Saturday, April 07, 2018

April (first week) 2018 Reads


This week the "Deal Me In" card is the Two of Diamonds; the story is Old Man Savarin (on Project Gutenberg in Old Man Savarin and Other Stories, by Edward William Thomson)
A fun story about fishing rights in Canada. Difficult to read because of the dialect.


online...
This Spanish Architect Wants to Revolutionize the Home—by Getting Rid of Kitchens by Samuel Medina"Few spaces of the home are as coveted as the kitchen. But Anna Puigjaner is showing the way out of these wasteful private cooking boxes toward more efficient “shared” alternatives."

from the library...


The Fairy Tales of Hermann Hesse by Hermann Hesse; Translated from the German by Jack D. Zipes; Illustrated by David Frampton (Illustrator) 








from my shelves...

The Physics of Sorrow by Georgi Gospodinov; translated from the Bulgarian by Angela Rodel
I've been reading this as part of Season Four of the Two Month Review
A great read and I really enjoyed the podcasts and essays on the Three Percent blog.









Lost in the City by Edward P. Jone




Saturday, March 31, 2018

March (fifth week) 2018 Reads

This week I juggled several short story collections and only finished one book (a biography, not short stories).
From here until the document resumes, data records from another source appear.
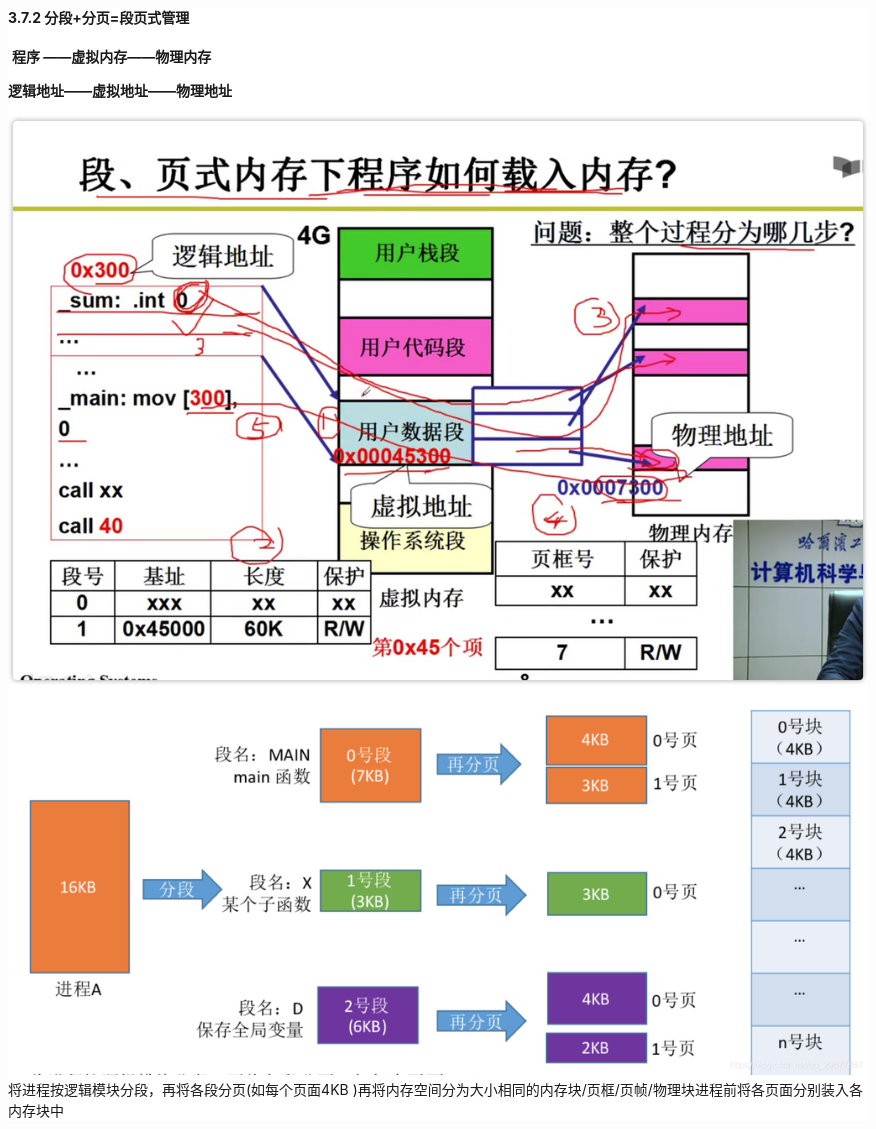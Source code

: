 #### 3.7.2 分段+分页=段页式管理

​    **程序    ——虚拟内存——物理内存**

**逻辑地址——虚拟地址——物理地址**

![段页式1](%E7%AC%AC%E4%B8%89%E7%AB%A0.%E6%93%8D%E4%BD%9C%E7%B3%BB%E7%BB%9F%E4%B9%8B%E5%86%85%E5%AD%98%E7%AE%A1%E7%90%86.assets/%E6%AE%B5%E9%A1%B5%E5%BC%8F1.png)

![在这里插入图片描述](%E7%AC%AC%E4%B8%89%E7%AB%A0.%E6%93%8D%E4%BD%9C%E7%B3%BB%E7%BB%9F%E4%B9%8B%E5%86%85%E5%AD%98%E7%AE%A1%E7%90%86.assets/watermark,type_ZmFuZ3poZW5naGVpdGk,shadow_10,text_aHR0cHM6Ly9ibG9nLmNzZG4ubmV0L3FxXzI5Njc3ODY3,size_16,color_FFFFFF,t_70-20201121165122589.png)
将进程按逻辑模块分段，再将各段分页(如每个页面4KB )再将内存空间分为大小相同的内存块/页框/页帧/物理块进程前将各页面分别装入各内存块中
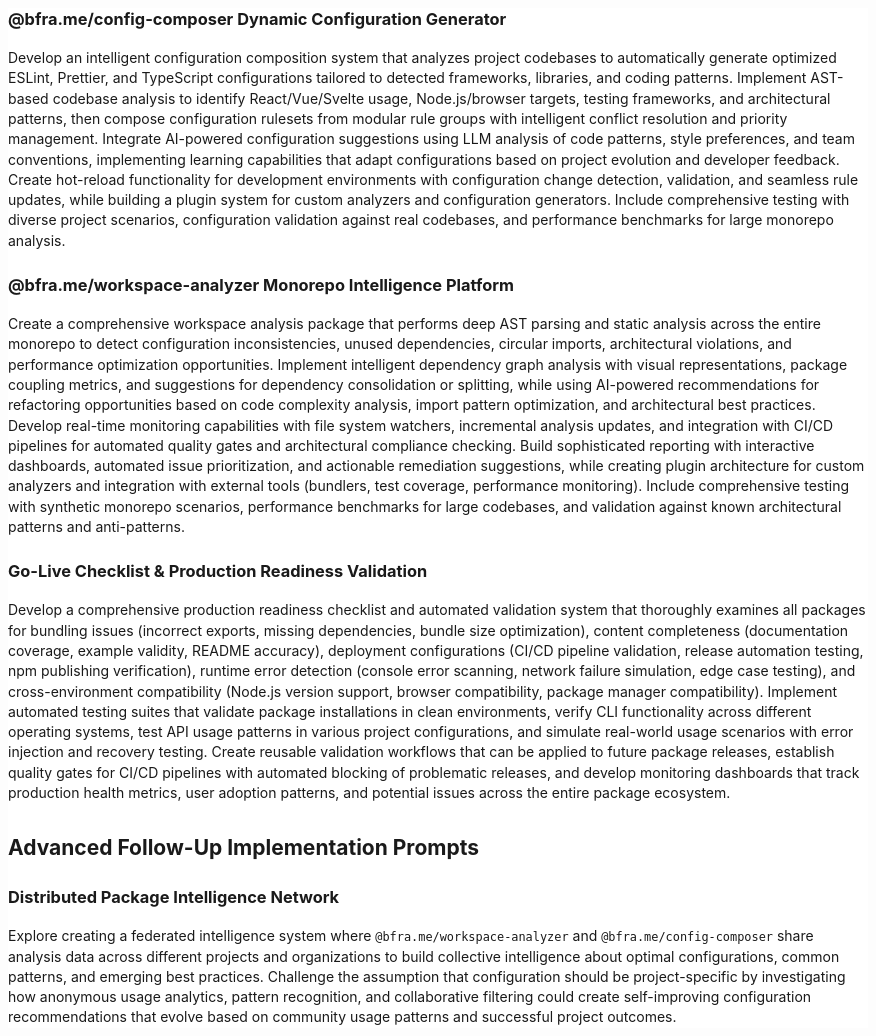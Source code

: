 ### @bfra.me/config-composer Dynamic Configuration Generator
Develop an intelligent configuration composition system that analyzes project codebases to automatically generate optimized ESLint, Prettier, and TypeScript configurations tailored to detected frameworks, libraries, and coding patterns. Implement AST-based codebase analysis to identify React/Vue/Svelte usage, Node.js/browser targets, testing frameworks, and architectural patterns, then compose configuration rulesets from modular rule groups with intelligent conflict resolution and priority management. Integrate AI-powered configuration suggestions using LLM analysis of code patterns, style preferences, and team conventions, implementing learning capabilities that adapt configurations based on project evolution and developer feedback. Create hot-reload functionality for development environments with configuration change detection, validation, and seamless rule updates, while building a plugin system for custom analyzers and configuration generators. Include comprehensive testing with diverse project scenarios, configuration validation against real codebases, and performance benchmarks for large monorepo analysis.

### @bfra.me/workspace-analyzer Monorepo Intelligence Platform
Create a comprehensive workspace analysis package that performs deep AST parsing and static analysis across the entire monorepo to detect configuration inconsistencies, unused dependencies, circular imports, architectural violations, and performance optimization opportunities. Implement intelligent dependency graph analysis with visual representations, package coupling metrics, and suggestions for dependency consolidation or splitting, while using AI-powered recommendations for refactoring opportunities based on code complexity analysis, import pattern optimization, and architectural best practices. Develop real-time monitoring capabilities with file system watchers, incremental analysis updates, and integration with CI/CD pipelines for automated quality gates and architectural compliance checking. Build sophisticated reporting with interactive dashboards, automated issue prioritization, and actionable remediation suggestions, while creating plugin architecture for custom analyzers and integration with external tools (bundlers, test coverage, performance monitoring). Include comprehensive testing with synthetic monorepo scenarios, performance benchmarks for large codebases, and validation against known architectural patterns and anti-patterns.

### Go-Live Checklist & Production Readiness Validation
Develop a comprehensive production readiness checklist and automated validation system that thoroughly examines all packages for bundling issues (incorrect exports, missing dependencies, bundle size optimization), content completeness (documentation coverage, example validity, README accuracy), deployment configurations (CI/CD pipeline validation, release automation testing, npm publishing verification), runtime error detection (console error scanning, network failure simulation, edge case testing), and cross-environment compatibility (Node.js version support, browser compatibility, package manager compatibility). Implement automated testing suites that validate package installations in clean environments, verify CLI functionality across different operating systems, test API usage patterns in various project configurations, and simulate real-world usage scenarios with error injection and recovery testing. Create reusable validation workflows that can be applied to future package releases, establish quality gates for CI/CD pipelines with automated blocking of problematic releases, and develop monitoring dashboards that track production health metrics, user adoption patterns, and potential issues across the entire package ecosystem.

## Advanced Follow-Up Implementation Prompts

### **Distributed Package Intelligence Network**
Explore creating a federated intelligence system where `@bfra.me/workspace-analyzer` and `@bfra.me/config-composer` share analysis data across different projects and organizations to build collective intelligence about optimal configurations, common patterns, and emerging best practices. Challenge the assumption that configuration should be project-specific by investigating how anonymous usage analytics, pattern recognition, and collaborative filtering could create self-improving configuration recommendations that evolve based on community usage patterns and successful project outcomes.
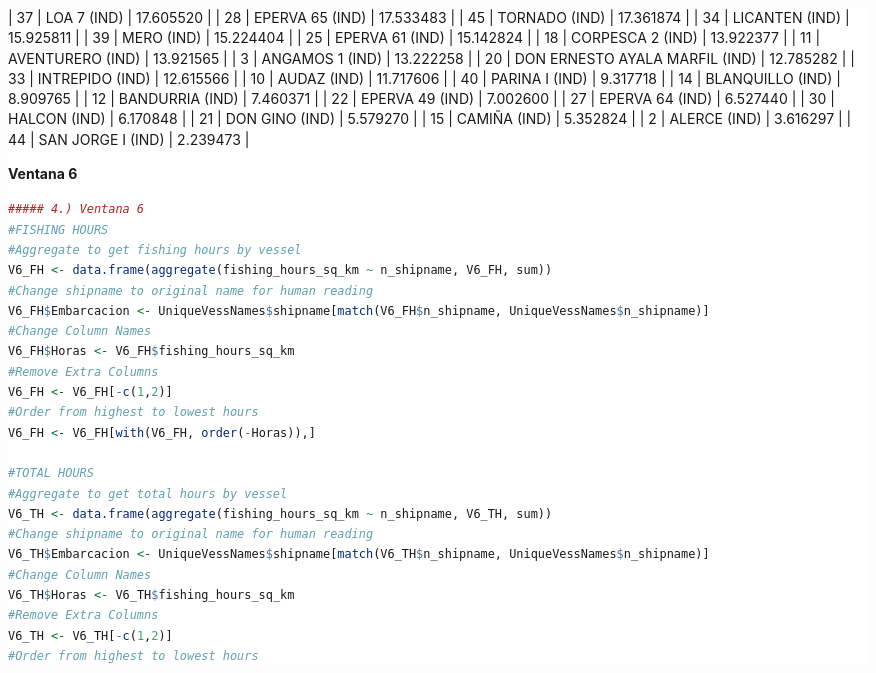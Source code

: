 | 37 | LOA 7 (IND)                    | 17.605520 |
| 28 | EPERVA 65 (IND)                | 17.533483 |
| 45 | TORNADO (IND)                  | 17.361874 |
| 34 | LICANTEN (IND)                 | 15.925811 |
| 39 | MERO (IND)                     | 15.224404 |
| 25 | EPERVA 61 (IND)                | 15.142824 |
| 18 | CORPESCA 2 (IND)               | 13.922377 |
| 11 | AVENTURERO (IND)               | 13.921565 |
| 3  | ANGAMOS 1 (IND)                | 13.222258 |
| 20 | DON ERNESTO AYALA MARFIL (IND) | 12.785282 |
| 33 | INTREPIDO (IND)                | 12.615566 |
| 10 | AUDAZ (IND)                    | 11.717606 |
| 40 | PARINA I (IND)                 |  9.317718 |
| 14 | BLANQUILLO (IND)               |  8.909765 |
| 12 | BANDURRIA (IND)                |  7.460371 |
| 22 | EPERVA 49 (IND)                |  7.002600 |
| 27 | EPERVA 64 (IND)                |  6.527440 |
| 30 | HALCON (IND)                   |  6.170848 |
| 21 | DON GINO (IND)                 |  5.579270 |
| 15 | CAMIÑA (IND)                   |  5.352824 |
| 2  | ALERCE (IND)                   |  3.616297 |
| 44 | SAN JORGE I (IND)              |  2.239473 |

**Ventana 6**

``` r
##### 4.) Ventana 6
#FISHING HOURS
#Aggregate to get fishing hours by vessel
V6_FH <- data.frame(aggregate(fishing_hours_sq_km ~ n_shipname, V6_FH, sum))
#Change shipname to original name for human reading
V6_FH$Embarcacion <- UniqueVessNames$shipname[match(V6_FH$n_shipname, UniqueVessNames$n_shipname)]
#Change Column Names
V6_FH$Horas <- V6_FH$fishing_hours_sq_km
#Remove Extra Columns
V6_FH <- V6_FH[-c(1,2)]
#Order from highest to lowest hours
V6_FH <- V6_FH[with(V6_FH, order(-Horas)),]

#TOTAL HOURS
#Aggregate to get total hours by vessel
V6_TH <- data.frame(aggregate(fishing_hours_sq_km ~ n_shipname, V6_TH, sum))
#Change shipname to original name for human reading
V6_TH$Embarcacion <- UniqueVessNames$shipname[match(V6_TH$n_shipname, UniqueVessNames$n_shipname)]
#Change Column Names
V6_TH$Horas <- V6_TH$fishing_hours_sq_km
#Remove Extra Columns
V6_TH <- V6_TH[-c(1,2)]
#Order from highest to lowest hours
```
The "Deal Me In" card this week is the Five of Diamonds; the story is The Last Asset (on Project Gutenberg in The Hermit and the Wild Woman and Other Stories, by Edith Wharton)
Americans in Paris. Love this sentence "He was presumably a bachelor—a man of family ties, however relaxed, though he might have been as often absent from home would not have been as regularly present in the same place—and there was about him a boundless desultoriness which renewed Garnett's conviction that there is no one on earth as idle as an American who is not busy."

from the library...

Empress of the East; How a Slave Girl Became Queen of the Ottoman empire by Leslie Peirce
A biography of Roxelana, wife of Sultan Suleyman the Magnificent. 

also from the library....a film

http://coverart.oclc.org/ImageWebSvc/oclc/+-+156128133_140.jpg?SearchOrder=+-+OT,OS,TN,GO,FA 

The French minister / directed by Bertrand Tavernier. New York, NY : IFC Films, [2014]

A spoof on french involvement in international diplomacy.